### What you need to do:
Lines with "nicht" in the records below: say how many there are, and add nothing.

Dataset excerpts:
::::
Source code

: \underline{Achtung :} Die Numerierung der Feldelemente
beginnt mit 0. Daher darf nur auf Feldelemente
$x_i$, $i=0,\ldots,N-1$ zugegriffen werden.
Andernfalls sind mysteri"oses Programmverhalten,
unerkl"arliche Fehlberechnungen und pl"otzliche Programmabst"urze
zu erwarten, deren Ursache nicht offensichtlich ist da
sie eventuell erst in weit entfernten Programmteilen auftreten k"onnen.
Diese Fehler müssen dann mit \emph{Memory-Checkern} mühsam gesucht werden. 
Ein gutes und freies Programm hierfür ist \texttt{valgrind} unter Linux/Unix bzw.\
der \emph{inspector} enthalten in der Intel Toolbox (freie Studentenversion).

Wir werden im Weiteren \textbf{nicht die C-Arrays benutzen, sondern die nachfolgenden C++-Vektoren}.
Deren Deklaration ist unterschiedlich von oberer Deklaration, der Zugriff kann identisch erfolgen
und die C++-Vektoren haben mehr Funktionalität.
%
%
::::
### Response to the exercise:
2